### Problem statement:
Reproduce word for word every line of the entries below, from the line containing "1. Successfully registered account A" through the final line, and nothing else.

### Data for review:
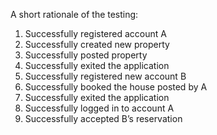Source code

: A short rationale of the testing:
1. Successfully registered account A 
2. Successfully created new property 
3. Successfully posted property
4. Successfully exited the application 
5. Successfully registered new account B 
6. Successfully booked the house posted by A 
7. Successfully exited the application 
8. Successfully logged in to account A 
9. Successfully accepted B’s reservation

### Finished exercise:
1. Successfully registered account A 
2. Successfully created new property 
3. Successfully posted property
4. Successfully exited the application 
5. Successfully registered new account B 
6. Successfully booked the house posted by A 
7. Successfully exited the application 
8. Successfully logged in to account A 
9. Successfully accepted B’s reservation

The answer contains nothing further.